--- INSTRUCTIONS FOR THE TASK ---
Only the lines below starting at the one containing "Palkkisillastammekinpa" and ending at the one containing "Palkkisillastammepas" belong in the answer, each copied exactly.

----- EXCERPTED DATA -----

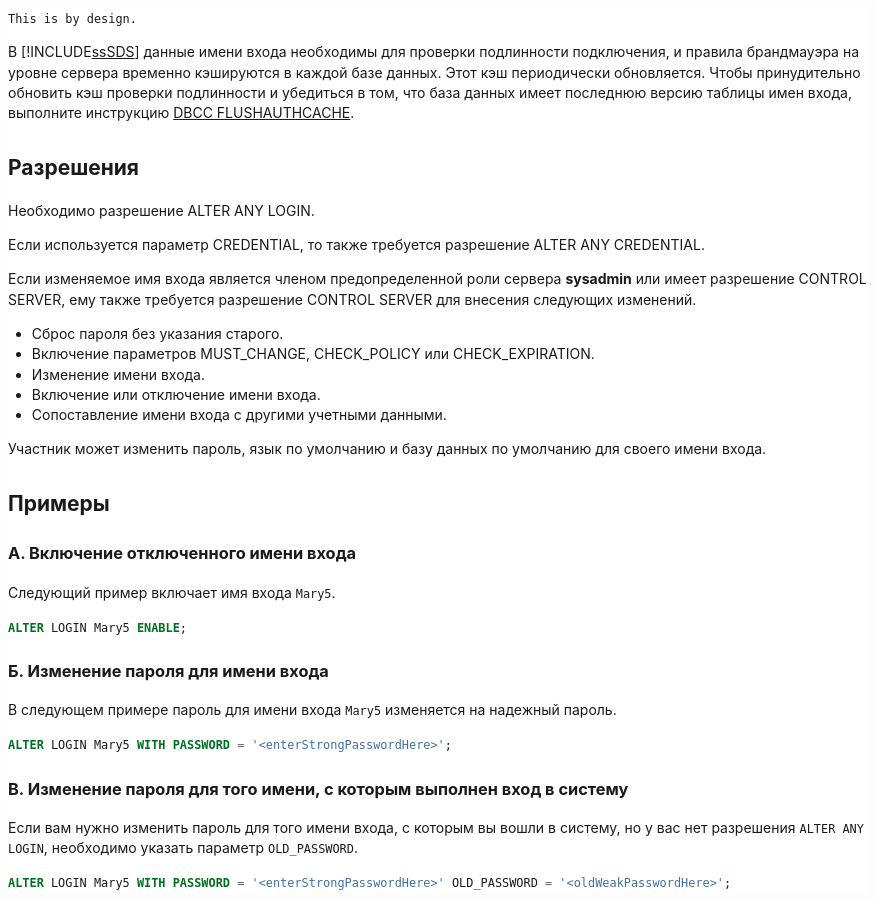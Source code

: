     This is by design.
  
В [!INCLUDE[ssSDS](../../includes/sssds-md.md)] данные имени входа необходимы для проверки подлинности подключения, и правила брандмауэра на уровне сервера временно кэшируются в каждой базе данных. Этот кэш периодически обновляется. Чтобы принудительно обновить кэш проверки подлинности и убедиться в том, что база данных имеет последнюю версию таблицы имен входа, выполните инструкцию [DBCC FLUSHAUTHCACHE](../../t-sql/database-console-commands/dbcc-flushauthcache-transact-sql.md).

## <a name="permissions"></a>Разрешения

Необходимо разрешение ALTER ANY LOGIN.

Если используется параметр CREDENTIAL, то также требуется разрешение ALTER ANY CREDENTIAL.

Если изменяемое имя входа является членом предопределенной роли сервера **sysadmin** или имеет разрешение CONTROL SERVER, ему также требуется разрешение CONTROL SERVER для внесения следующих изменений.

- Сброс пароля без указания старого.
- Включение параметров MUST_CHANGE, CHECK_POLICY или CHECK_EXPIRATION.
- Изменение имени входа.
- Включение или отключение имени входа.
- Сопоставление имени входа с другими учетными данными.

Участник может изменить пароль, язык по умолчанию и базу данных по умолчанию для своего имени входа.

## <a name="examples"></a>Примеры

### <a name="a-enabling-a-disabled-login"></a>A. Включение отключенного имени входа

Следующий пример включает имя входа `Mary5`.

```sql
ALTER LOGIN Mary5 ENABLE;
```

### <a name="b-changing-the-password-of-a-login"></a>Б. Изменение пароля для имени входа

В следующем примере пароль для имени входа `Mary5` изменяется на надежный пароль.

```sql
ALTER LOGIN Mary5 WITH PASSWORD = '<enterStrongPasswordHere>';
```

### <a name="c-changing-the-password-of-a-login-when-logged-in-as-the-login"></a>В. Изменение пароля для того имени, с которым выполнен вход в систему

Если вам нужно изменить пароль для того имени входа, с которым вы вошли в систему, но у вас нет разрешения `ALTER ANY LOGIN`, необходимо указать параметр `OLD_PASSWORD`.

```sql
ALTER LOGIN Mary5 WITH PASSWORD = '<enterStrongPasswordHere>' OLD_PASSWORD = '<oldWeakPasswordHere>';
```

-----
----- EXCERPTED DATA -----

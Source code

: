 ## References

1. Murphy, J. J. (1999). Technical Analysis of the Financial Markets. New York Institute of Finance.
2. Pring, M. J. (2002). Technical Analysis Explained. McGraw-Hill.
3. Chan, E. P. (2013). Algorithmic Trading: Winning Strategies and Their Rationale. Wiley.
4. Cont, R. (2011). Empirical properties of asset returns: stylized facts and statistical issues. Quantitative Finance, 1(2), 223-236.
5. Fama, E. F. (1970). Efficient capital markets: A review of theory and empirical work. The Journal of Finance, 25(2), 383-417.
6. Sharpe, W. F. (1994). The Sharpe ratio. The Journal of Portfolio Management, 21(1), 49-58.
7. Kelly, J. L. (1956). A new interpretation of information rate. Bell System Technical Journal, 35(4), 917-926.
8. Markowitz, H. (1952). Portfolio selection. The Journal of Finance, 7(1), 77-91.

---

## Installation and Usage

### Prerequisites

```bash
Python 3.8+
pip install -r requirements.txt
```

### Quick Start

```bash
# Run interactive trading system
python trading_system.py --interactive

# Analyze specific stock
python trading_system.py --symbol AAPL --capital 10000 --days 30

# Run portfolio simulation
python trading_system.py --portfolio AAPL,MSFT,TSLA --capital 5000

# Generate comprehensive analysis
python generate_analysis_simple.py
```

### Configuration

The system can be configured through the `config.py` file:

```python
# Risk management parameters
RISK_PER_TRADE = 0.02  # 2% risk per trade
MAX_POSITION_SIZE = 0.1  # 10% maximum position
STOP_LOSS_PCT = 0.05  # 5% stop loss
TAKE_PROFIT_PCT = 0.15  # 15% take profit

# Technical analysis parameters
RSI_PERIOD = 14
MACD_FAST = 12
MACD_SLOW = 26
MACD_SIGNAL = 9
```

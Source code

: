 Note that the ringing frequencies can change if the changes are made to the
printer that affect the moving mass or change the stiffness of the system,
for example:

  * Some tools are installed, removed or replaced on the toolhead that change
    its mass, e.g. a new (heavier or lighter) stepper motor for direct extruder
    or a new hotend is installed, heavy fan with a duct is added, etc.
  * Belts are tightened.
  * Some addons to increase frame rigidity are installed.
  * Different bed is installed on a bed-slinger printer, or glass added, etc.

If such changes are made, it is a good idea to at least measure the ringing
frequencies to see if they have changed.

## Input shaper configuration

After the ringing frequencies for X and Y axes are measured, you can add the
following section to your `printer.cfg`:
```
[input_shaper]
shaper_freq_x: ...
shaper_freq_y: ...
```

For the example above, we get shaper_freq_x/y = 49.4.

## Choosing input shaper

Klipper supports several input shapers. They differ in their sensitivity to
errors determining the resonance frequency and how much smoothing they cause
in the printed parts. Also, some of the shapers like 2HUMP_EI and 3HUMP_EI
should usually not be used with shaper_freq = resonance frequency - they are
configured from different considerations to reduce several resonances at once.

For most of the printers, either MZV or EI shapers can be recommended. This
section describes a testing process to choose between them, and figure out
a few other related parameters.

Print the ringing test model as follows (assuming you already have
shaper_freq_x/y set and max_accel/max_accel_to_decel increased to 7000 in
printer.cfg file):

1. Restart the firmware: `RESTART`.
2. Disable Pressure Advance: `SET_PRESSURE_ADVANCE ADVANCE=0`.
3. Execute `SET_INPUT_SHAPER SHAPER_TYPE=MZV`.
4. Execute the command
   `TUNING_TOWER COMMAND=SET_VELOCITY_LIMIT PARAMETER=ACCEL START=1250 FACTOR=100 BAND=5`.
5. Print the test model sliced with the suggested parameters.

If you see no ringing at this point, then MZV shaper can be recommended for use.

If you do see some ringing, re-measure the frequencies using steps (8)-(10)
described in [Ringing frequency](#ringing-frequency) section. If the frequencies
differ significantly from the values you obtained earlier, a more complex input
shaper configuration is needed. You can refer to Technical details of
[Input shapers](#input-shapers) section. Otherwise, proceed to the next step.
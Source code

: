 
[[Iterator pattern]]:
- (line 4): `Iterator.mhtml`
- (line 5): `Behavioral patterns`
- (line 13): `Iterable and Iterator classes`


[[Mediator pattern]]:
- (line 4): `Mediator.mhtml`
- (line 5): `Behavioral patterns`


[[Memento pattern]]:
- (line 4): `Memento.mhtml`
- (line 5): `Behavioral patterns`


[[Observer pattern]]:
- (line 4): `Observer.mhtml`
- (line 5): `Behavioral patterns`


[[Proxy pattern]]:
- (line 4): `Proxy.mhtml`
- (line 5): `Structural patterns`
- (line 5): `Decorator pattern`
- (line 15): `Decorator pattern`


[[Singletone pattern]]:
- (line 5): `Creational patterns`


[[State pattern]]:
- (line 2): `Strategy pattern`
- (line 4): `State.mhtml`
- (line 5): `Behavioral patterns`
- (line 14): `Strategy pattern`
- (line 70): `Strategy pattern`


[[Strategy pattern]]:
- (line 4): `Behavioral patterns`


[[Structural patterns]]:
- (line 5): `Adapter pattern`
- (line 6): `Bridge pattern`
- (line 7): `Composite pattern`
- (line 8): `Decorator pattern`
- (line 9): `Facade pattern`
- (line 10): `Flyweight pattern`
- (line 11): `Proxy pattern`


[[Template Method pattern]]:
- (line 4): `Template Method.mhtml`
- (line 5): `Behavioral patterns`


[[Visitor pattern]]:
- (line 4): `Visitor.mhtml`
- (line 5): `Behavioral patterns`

-----
----- EXCERPTED DATA -----

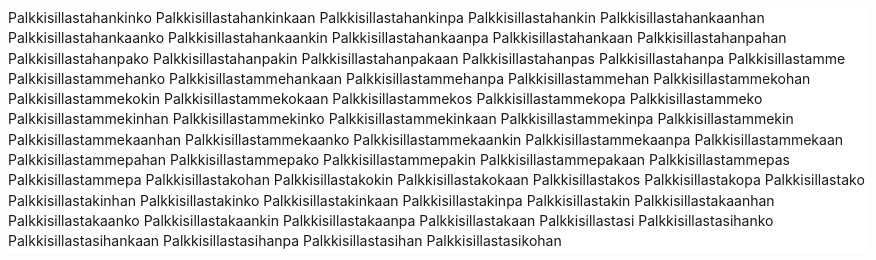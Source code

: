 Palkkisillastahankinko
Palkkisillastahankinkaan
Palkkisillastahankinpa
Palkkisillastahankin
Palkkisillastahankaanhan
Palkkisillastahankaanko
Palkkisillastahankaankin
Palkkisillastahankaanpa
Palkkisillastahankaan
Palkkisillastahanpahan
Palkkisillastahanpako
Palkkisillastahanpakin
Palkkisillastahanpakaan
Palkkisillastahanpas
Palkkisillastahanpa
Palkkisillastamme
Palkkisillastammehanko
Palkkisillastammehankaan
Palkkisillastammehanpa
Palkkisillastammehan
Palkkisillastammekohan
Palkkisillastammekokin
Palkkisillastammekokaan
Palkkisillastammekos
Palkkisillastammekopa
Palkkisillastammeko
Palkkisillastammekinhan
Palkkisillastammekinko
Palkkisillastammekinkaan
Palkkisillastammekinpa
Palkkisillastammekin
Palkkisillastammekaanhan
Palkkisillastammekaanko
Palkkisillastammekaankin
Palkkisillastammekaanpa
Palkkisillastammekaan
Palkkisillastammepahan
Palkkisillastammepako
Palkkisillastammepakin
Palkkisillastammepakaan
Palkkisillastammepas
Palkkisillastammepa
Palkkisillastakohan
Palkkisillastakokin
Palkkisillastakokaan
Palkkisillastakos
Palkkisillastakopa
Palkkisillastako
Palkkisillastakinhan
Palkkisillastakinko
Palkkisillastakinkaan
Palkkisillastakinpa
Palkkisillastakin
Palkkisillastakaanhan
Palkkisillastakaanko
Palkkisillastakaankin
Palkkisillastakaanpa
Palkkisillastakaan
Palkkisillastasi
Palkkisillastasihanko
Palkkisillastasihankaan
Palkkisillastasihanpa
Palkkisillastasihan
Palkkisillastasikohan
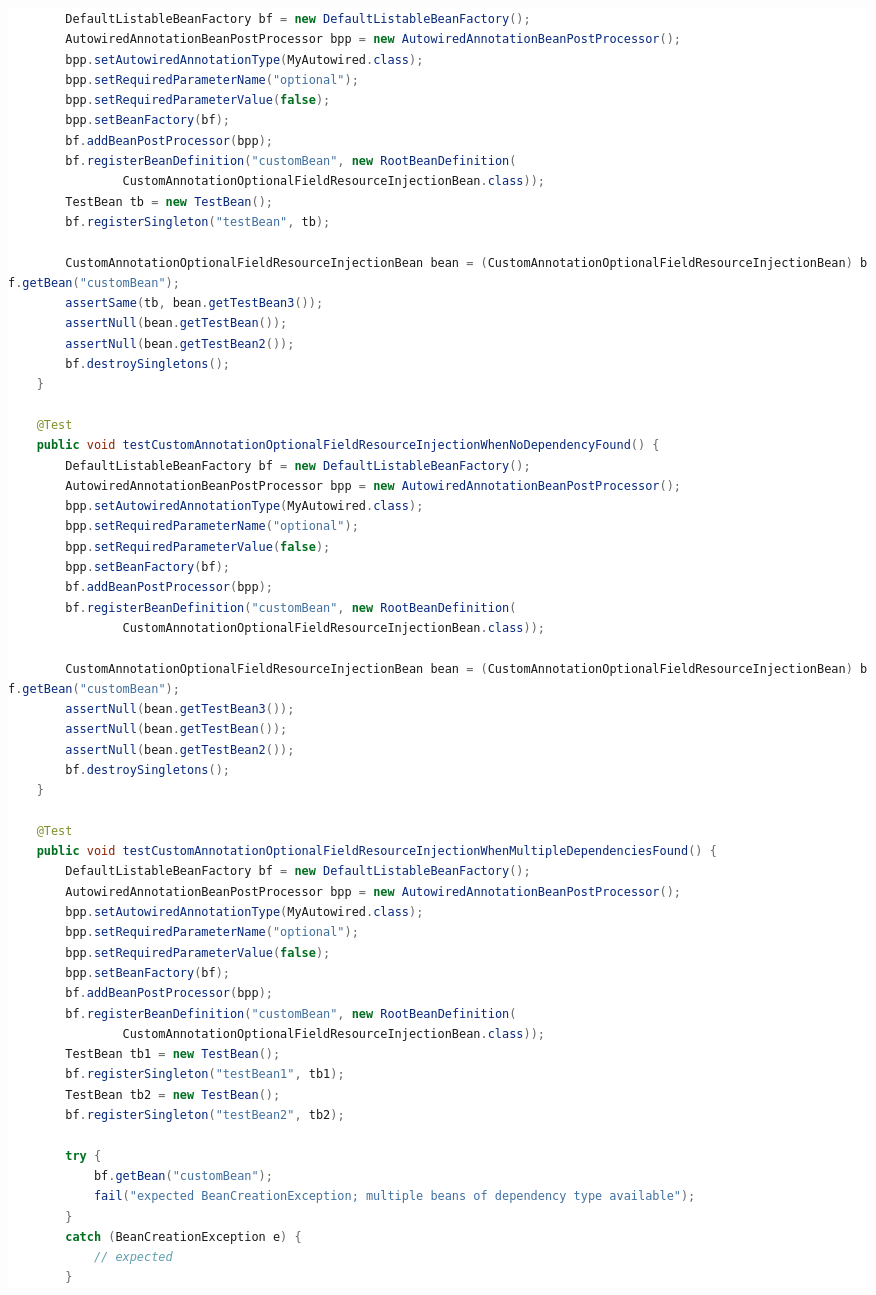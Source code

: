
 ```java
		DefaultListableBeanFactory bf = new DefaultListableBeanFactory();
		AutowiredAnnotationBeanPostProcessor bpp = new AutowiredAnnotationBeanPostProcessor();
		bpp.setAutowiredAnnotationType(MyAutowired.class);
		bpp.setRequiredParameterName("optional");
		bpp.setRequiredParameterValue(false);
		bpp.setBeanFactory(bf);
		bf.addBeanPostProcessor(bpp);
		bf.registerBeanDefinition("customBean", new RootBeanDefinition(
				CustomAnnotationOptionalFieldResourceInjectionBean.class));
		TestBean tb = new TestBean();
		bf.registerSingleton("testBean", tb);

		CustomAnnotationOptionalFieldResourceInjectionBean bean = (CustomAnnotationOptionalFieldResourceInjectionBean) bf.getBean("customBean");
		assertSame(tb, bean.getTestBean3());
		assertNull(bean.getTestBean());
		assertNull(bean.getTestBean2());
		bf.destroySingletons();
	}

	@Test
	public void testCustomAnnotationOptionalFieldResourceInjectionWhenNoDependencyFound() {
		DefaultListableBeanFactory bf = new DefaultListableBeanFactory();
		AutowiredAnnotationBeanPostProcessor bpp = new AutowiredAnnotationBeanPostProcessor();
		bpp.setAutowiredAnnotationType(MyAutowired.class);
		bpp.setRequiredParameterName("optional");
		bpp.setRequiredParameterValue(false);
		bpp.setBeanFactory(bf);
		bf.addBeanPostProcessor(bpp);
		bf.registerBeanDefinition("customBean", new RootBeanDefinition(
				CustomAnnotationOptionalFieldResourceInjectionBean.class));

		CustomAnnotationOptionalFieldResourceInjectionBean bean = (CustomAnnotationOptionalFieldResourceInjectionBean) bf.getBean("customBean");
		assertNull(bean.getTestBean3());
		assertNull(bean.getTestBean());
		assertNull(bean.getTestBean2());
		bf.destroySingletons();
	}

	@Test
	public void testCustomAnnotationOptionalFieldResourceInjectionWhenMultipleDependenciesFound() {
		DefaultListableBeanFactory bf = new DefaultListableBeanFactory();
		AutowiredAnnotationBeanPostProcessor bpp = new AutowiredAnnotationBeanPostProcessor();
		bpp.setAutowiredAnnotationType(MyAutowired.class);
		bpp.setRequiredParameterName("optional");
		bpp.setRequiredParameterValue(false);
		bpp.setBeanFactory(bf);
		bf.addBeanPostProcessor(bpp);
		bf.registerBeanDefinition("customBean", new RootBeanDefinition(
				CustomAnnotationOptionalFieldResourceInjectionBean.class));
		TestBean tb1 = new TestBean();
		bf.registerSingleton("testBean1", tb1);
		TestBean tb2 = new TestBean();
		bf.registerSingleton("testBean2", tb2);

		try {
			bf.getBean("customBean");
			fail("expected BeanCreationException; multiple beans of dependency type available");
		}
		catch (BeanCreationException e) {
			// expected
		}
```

-----

--- WRITTEN RESPONSE ---
Palkkisillastammekinpa
Palkkisillastammekin
Palkkisillastammekaanhan
Palkkisillastammekaanko
Palkkisillastammekaankin
Palkkisillastammekaanpa
Palkkisillastammekaan
Palkkisillastammepahan
Palkkisillastammepako
Palkkisillastammepakin
Palkkisillastammepakaan
Palkkisillastammepas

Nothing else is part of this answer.